# 使用FSx for Lustre作为SageMaker的训练数据输入

## 1 说明
本文为通过FSx for Lustre把S3数据作为SageMaker的训练数据输入，以解决直接从S3上下载训练数据耗时过长问题。  
注意：该功能暂不能在中国区使用。

## 2 运行环境
Kernel 选择tensorflow2_p36或pytorch_p36均可。  
本文在boto3 1.17.99和sagemaker 2.45.0下测试通过。  

In [None]:
import boto3,sagemaker
print(boto3.__version__)
print(sagemaker.__version__)

## 3 配置FSx
参考 https://docs.aws.amazon.com/zh_cn/fsx/latest/LustreGuide/create-fs-linked-data-repo.html 进行配置，将您的文件系统链接到S3存储桶。  
配置导入S3数据时，不要输入prefix。

## 4 在VPC中创建S3终端节点
打开VPC web控制台，在左边导航栏点击`终端节点`，再点击`创建终端节点`，在服务名称搜索框中输入`S3`，搜索结果选择类型为`Gateway`的记录，配置路由表中，勾选上主路由表的记录，再点击`创建终端节点`。  
不配置这步会报 Failed. Reason: InternalServerError: We encountered an internal error. Please try again.

## 5 获取/设置相关参数

In [None]:
import boto3
import sagemaker
from sagemaker.image_uris import retrieve

sagemaker_session = sagemaker.Session()
iam = boto3.client('iam')
roles = iam.list_roles(PathPrefix='/service-role')
role=""
for current_role in roles["Roles"]:
    if current_role["RoleName"].startswith("AmazonSageMaker-ExecutionRole-"):
        role=current_role["Arn"]
        break
print(role)

注意事项：
- 1.SageMaker Role必须要有使用FSx的权限
- 2.确认FSx的安全组，允许SageMaker访问

In [None]:
subnets = ["subnet-0eecdb20"]  # Should be same as Subnet used for FSx. Example: subnet-0f9XXXX
security_group_ids = ["sg-6478f13a"]  # Should be same as Security group used for FSx. sg-03ZZZZZZ
file_system_id = "fs-011671baa391568ab"  # FSx file system ID with your training dataset.

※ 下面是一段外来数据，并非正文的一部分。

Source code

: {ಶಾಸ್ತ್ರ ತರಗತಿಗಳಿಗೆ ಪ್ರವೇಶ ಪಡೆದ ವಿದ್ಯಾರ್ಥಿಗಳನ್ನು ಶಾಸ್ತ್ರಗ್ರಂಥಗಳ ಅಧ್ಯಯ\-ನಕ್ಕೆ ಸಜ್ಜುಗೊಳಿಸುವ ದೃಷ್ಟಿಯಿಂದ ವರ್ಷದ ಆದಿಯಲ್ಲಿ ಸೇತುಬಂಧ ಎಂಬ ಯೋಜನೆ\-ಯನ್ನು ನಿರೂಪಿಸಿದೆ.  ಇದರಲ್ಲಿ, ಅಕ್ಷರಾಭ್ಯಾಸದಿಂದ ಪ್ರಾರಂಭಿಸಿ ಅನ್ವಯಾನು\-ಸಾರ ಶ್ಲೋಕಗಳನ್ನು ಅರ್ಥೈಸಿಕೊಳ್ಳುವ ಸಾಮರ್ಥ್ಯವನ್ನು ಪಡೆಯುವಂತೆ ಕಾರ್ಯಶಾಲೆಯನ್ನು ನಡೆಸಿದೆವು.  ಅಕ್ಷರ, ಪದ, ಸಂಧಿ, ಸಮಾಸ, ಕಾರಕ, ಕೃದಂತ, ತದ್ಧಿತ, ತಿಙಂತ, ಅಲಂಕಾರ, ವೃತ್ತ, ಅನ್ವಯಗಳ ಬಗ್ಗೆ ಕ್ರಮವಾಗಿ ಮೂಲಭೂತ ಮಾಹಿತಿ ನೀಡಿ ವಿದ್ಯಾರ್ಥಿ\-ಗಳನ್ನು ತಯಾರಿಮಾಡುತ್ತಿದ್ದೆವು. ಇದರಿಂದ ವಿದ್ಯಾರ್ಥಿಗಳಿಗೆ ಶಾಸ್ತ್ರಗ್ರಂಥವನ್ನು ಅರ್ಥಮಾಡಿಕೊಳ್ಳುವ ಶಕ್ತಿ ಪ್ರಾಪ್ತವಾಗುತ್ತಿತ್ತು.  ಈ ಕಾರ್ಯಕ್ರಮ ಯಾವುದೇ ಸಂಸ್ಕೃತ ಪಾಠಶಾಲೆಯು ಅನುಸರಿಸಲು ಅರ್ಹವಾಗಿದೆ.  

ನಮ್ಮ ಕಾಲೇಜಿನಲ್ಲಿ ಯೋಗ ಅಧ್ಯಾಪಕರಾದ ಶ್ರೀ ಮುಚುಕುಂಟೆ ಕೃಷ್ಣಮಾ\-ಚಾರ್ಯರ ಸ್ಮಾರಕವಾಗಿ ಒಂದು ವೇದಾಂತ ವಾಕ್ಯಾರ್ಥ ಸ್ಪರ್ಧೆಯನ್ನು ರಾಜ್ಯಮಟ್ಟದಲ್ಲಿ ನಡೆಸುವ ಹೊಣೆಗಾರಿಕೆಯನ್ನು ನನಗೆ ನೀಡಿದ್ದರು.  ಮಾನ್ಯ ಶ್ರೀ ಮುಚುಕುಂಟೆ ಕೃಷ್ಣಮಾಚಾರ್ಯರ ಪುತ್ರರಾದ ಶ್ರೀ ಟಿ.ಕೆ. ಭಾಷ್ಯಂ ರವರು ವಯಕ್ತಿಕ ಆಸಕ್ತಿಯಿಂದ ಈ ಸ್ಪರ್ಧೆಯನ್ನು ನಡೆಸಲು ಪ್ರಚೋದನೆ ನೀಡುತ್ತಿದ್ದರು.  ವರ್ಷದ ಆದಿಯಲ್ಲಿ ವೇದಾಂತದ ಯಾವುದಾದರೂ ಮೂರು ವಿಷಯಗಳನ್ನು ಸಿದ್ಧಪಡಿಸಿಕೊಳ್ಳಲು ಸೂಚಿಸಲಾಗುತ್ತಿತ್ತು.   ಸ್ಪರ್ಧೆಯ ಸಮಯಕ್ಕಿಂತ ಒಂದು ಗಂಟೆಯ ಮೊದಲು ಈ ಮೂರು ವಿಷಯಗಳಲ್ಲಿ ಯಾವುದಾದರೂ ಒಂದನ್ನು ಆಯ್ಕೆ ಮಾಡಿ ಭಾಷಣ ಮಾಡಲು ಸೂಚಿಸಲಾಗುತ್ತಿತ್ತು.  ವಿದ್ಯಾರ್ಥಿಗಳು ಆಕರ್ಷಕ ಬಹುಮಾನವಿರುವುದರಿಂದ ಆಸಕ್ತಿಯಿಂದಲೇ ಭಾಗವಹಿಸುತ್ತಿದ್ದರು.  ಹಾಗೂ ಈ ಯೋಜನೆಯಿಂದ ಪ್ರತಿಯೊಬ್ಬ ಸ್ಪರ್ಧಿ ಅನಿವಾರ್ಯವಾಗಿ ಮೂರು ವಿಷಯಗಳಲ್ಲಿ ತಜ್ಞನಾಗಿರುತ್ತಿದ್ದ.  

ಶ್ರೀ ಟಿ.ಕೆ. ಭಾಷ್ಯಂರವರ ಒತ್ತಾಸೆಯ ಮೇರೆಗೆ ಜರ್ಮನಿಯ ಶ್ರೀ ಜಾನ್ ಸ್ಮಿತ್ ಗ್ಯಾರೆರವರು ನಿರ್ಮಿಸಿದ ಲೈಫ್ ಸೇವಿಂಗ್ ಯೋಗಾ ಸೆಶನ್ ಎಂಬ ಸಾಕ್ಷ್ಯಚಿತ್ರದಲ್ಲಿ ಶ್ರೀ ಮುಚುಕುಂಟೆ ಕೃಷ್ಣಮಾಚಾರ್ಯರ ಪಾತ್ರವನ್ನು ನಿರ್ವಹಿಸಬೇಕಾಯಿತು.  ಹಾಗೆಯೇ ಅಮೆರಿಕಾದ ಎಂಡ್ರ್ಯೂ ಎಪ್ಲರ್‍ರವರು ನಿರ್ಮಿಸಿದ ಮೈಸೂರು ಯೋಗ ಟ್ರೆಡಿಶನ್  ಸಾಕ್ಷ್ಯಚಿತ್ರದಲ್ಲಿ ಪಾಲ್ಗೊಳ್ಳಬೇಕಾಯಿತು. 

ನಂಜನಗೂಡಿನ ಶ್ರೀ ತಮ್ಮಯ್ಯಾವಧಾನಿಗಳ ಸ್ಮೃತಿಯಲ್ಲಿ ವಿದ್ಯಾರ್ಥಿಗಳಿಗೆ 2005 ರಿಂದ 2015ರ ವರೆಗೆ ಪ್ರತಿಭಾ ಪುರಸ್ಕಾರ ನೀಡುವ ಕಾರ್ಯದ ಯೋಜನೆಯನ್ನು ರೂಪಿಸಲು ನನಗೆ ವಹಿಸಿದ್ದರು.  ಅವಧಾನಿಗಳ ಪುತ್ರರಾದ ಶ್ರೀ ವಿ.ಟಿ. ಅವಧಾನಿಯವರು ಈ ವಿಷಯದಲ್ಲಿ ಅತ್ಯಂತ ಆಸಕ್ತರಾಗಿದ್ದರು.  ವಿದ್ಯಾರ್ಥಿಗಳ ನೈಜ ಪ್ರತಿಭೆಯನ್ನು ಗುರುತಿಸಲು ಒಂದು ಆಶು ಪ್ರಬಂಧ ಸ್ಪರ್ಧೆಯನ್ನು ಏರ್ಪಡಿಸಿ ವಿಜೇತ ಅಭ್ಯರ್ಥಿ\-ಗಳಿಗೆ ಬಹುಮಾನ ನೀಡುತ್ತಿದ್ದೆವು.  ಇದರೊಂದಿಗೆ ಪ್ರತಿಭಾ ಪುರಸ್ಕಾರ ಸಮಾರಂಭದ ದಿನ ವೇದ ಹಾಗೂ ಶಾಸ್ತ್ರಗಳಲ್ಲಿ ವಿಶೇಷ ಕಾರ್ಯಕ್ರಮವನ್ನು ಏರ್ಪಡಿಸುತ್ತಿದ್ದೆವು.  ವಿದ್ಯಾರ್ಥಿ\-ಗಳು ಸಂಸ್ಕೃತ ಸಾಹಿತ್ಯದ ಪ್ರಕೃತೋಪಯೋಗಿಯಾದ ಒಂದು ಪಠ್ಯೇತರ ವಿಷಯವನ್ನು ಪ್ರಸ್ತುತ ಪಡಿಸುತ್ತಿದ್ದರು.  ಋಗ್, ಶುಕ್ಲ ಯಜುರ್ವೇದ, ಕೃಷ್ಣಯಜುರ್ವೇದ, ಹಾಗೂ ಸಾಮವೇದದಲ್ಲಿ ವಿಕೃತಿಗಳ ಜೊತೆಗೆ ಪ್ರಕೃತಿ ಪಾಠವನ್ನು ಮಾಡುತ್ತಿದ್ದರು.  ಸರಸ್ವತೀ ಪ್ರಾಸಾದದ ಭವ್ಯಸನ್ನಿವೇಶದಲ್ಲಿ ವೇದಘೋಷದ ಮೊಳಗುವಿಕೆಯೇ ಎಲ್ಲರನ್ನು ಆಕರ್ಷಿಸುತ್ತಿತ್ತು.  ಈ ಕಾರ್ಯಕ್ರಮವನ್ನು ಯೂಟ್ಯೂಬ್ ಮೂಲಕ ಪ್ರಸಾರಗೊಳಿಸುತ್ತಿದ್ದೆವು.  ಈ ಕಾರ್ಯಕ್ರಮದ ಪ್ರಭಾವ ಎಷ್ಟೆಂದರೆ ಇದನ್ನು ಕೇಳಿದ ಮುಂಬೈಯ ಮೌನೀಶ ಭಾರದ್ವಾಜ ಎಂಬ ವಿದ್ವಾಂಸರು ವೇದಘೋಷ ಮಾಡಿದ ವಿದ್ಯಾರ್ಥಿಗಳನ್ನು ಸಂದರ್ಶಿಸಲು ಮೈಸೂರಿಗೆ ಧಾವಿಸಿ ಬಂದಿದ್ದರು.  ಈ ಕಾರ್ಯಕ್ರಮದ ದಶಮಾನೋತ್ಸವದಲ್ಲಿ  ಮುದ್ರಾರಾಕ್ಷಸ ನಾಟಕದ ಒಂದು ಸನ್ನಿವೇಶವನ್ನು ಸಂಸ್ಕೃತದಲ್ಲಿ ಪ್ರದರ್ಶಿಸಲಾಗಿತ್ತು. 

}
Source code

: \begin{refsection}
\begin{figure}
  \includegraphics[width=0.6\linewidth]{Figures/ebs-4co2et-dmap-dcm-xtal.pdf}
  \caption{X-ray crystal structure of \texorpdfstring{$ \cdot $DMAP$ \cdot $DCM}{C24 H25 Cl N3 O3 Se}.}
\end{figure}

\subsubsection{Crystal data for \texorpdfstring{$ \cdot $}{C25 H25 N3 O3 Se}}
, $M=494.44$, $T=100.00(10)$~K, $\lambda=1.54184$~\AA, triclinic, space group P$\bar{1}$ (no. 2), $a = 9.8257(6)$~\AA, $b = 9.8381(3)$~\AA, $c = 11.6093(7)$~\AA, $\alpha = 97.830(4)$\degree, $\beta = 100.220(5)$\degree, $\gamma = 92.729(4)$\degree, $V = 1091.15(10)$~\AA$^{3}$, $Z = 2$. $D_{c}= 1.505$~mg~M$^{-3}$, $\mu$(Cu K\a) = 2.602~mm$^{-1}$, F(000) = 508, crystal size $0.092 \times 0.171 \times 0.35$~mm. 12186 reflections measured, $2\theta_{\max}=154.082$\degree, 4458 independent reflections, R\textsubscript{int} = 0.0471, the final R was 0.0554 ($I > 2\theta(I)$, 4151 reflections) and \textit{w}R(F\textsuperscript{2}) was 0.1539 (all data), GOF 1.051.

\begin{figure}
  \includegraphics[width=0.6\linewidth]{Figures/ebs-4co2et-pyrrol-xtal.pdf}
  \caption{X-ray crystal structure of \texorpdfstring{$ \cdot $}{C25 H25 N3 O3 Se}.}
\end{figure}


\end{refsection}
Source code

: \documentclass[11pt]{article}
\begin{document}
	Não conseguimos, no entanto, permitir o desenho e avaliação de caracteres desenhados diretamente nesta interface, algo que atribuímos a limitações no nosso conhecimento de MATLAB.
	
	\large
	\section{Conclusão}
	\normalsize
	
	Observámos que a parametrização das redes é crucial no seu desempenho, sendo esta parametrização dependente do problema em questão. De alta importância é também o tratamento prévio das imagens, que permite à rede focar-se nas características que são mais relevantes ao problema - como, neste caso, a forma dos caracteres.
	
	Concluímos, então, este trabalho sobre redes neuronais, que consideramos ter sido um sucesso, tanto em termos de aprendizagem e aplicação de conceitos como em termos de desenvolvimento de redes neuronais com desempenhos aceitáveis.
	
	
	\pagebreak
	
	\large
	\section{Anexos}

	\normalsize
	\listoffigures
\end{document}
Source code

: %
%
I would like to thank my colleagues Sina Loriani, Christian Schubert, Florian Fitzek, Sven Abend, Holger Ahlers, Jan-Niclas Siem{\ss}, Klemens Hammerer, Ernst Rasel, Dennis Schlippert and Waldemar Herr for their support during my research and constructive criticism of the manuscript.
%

Example: 'fs-0bYYYYYY'
mount_name="cm26jbmv" #FSx控制台页面上的挂载名称，mount name
s3_prefix="test" #S3前缀/目录

In [None]:
from sagemaker.inputs import FileSystemInput
file_system_directory_path = "/{}/{}".format(mount_name,s3_prefix)
file_system_access_mode = "ro"#read only
file_system_type = "FSxLustre"
train_fs = FileSystemInput(
    file_system_id=file_system_id,
    file_system_type=file_system_type,
    directory_path=file_system_directory_path,
    file_system_access_mode=file_system_access_mode,
)

## 6 训练
本文仅仅是列出了训练目录下的前100个文件，并没有实际训练，主要为演示通过FSx获取S3数据。

### 6.1 TensorFlow

In [None]:
from sagemaker.tensorflow import TensorFlow

estimator = TensorFlow(
    base_job_name="big-data-input",
    entry_point="ListFile.py",
    role=role,
    py_version="py37",
    framework_version="2.4.1",
    instance_count=1,
    instance_type="ml.m5.large",
    sagemaker_session=sagemaker_session,
    hyperparameters={"path":"/opt/ml/input/data/training"},
    subnets=subnets,
    security_group_ids=security_group_ids,
)
estimator.fit(train_fs)

### 6.2 PyTorch

In [None]:
from sagemaker.pytorch import PyTorch

estimator = PyTorch(
    base_job_name="big-data-input",
    entry_point="ListFile.py",
    role=role,
    py_version="py36",
    framework_version="1.6.0",
    instance_count=1,
    instance_type="ml.m5.large",
    sagemaker_session=sagemaker_session,
    hyperparameters={"path":"/opt/ml/input/data/training"},
    subnets=subnets,
    security_group_ids=security_group_ids,
)
estimator.fit(train_fs)